Toward the end of the nineteenth century, Britain was confronted by a shocking series of heinous events that not only exposed how the poorest of the urban poor lived—and died—but also how the wealthy classes, in response to the horror unfolding before their eyes, endeavored to conceal their collective guilt. The setting was, perhaps appropriately, the first city of the British Empire during the late summer and fall of 1888. It was a vibrant modern city that was enjoying the fruits of capitalized industrialization and imperial expansion, but amid growing working-class dissension and increasing immigration from impoverished Eastern Europe and Ireland. London during the 1880s boasted a lively political climate in the Parliaments led by William Gladstone (1880-85, 1886) and the Marquis of Salisbury (Robert Cecil) (1886-92), and was further marked by the dramatic backdrops of the 1884 Reform Act (which increased enfranchisement for many working-class males) and the defeat of the 1886 Home Rule Bill for Ireland, which was championed by the charismatic leader of the Irish Party, Charles Stewart Parnell. It was also a time when socialist agitators were increasingly at work, with soon-to-be important voices lecturing and writing for a more just social system in the face of government-sanctioned coercive measures. One of the most important of such agitators was Bernard Shaw.
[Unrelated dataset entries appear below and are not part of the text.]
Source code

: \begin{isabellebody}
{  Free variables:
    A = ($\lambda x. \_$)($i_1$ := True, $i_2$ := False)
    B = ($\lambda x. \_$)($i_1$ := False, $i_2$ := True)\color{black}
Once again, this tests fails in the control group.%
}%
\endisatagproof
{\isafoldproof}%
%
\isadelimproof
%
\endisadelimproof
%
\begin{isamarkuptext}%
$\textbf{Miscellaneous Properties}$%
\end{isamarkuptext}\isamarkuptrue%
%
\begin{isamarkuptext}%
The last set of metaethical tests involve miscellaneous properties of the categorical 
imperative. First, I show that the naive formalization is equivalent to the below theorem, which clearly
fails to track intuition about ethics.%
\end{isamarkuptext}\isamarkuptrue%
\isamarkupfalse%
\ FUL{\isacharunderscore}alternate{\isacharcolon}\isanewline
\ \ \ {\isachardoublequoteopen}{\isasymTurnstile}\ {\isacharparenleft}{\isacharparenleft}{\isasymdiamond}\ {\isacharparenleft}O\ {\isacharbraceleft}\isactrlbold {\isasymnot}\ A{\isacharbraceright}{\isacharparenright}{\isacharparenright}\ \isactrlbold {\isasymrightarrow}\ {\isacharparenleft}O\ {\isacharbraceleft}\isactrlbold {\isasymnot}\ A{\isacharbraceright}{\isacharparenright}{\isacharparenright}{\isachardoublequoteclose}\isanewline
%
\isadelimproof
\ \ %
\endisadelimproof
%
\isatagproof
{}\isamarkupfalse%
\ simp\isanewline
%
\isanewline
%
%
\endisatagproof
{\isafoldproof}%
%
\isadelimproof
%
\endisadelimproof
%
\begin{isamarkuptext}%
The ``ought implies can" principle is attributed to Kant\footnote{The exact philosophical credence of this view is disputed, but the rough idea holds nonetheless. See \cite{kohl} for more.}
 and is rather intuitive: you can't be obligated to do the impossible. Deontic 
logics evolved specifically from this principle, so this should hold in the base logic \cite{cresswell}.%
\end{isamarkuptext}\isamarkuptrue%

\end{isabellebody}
Into this arena appeared an altogether more menacing harbinger of social awareness—a murderer—who, over the course of ten weeks, horribly mutilated and killed at least five women within the Whitechapel district of East London, one of the poorest and most densely packed parts of the city. The London press coverage, after the second murder on 8 September, exploded.1 Newspapers that devoted numerous columns to the gruesome details enjoyed phenomenal popularity as each paper pursued its own agenda. Since Scotland Yard detectives and the London Metropolitan Police [End Page 102] had few developments, and essentially had invoked a gag order, the various London papers, three-penny, penny, and halfpenny alike, were desperate to generate more sensational copy for their fascinated and frightened readers.2 The result was press coverage that bled into reporting on the appalling living conditions of Whitechapel itself, which were widely read and digested. Hence, the murderer, known as Jack the Ripper after a letter and postcard with that signature arrived at the Central News Agency in late September, became the bizarre catalyst for a period of unprecedented social awareness.3 As witness to this process, Shaw provokingly offered commentary to the London press, and later used these 1888 social developments to flavor plays such as Major Barbara and Mrs Warren's Profession, while significantly informing his first play, Widowers' Houses.
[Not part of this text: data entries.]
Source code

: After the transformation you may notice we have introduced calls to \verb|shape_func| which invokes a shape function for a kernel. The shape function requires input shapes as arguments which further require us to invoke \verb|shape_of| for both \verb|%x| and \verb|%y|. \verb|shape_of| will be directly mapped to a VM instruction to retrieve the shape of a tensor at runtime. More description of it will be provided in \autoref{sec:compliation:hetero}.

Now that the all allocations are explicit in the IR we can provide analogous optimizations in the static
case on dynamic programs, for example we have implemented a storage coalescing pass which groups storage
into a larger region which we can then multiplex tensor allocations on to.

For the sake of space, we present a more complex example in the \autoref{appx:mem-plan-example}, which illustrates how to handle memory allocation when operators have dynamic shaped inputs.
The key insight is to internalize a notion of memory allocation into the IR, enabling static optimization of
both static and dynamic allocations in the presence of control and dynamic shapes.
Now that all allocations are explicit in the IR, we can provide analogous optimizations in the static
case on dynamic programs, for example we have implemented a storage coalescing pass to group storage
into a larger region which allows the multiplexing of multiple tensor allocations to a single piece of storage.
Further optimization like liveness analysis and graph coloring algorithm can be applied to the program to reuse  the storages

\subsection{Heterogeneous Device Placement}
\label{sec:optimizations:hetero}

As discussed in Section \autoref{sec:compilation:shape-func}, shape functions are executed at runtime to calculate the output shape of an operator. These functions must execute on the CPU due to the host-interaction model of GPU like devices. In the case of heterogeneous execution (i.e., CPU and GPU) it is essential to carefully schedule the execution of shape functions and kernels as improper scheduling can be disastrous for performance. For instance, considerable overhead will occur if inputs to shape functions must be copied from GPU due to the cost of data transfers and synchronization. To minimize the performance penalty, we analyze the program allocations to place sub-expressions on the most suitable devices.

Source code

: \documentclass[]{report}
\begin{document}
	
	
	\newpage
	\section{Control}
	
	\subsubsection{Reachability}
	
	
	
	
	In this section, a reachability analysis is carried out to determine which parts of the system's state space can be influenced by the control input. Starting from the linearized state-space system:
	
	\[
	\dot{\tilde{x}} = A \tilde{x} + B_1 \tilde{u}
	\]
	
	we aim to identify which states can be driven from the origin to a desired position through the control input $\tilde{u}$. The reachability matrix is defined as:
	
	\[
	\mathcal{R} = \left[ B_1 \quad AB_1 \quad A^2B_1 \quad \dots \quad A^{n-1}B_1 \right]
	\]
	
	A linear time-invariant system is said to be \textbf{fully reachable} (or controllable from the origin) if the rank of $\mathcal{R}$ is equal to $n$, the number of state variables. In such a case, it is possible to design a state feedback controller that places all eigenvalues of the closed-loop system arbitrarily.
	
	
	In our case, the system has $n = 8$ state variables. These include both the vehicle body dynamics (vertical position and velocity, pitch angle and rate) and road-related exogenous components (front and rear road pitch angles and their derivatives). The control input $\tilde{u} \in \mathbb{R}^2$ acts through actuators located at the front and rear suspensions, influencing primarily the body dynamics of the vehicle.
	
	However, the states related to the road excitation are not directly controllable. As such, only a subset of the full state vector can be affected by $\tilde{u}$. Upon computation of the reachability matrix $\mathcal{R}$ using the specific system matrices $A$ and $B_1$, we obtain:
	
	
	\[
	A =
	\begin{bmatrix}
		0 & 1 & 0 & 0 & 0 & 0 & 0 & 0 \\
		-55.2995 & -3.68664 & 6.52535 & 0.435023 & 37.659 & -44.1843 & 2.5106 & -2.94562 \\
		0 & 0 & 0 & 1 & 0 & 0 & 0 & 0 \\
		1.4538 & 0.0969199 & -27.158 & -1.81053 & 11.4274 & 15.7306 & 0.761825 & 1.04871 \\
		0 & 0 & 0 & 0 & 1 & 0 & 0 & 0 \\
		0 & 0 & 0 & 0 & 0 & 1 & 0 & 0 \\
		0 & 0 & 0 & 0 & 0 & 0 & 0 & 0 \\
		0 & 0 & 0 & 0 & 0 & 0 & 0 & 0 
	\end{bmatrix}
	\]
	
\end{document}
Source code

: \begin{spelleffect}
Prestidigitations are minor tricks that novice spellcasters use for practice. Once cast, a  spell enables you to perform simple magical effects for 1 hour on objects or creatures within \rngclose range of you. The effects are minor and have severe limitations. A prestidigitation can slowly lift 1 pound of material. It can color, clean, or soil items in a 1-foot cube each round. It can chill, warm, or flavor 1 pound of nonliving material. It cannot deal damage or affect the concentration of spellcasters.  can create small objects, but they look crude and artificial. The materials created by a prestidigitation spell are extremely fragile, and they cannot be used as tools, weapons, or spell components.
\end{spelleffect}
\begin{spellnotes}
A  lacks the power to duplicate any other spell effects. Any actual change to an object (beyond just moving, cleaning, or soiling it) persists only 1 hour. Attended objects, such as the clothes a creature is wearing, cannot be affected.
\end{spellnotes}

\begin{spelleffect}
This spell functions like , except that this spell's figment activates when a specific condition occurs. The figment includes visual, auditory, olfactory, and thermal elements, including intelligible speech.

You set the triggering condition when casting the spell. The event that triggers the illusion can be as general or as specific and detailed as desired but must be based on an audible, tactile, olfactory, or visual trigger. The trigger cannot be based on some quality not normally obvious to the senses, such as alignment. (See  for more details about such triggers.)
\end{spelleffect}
Given the extraordinary insight into the living conditions of London's poor that the Whitechapel murders and subsequent press coverage provided, as well as Shaw's presence and public response to unfolding events at the time, it is prudent, in an effort better to understand the young Irishman's emerging social consciousness, to republish Shaw's letter in a study of Shaw and the city that appeared in The Star newspaper on 24 September 1888 under the title "Blood Money to Whitechapel." The letter has been frequently quoted in part in Ripper studies, is currently posted on a well-known Ripper website (www.casebook.org), and was published in 1985 in Bernard Shaw, Agitations: Letters to the Press 1875-1950, edited by Dan H. Laurence and James Rambeau. However, this marks the first time since the murders that "Blood Money to Whitechapel" is published with The Star's introduction to Shaw's letter, along with a reader's response to Shaw from the following week—and also the first time they are published together within the pages of SHAW: The Annual of Bernard Shaw Studies. The Star's introduction, authored by the paper's editor T. P. O'Connor, offers a most intriguing portrait of Shaw as he was publicly emerging in his adopted metropolis, along with providing testimony to the contentious sphere in which Shaw had, as Michael Holroyd observed, "laboriously perfected his technique."4 These three quoted...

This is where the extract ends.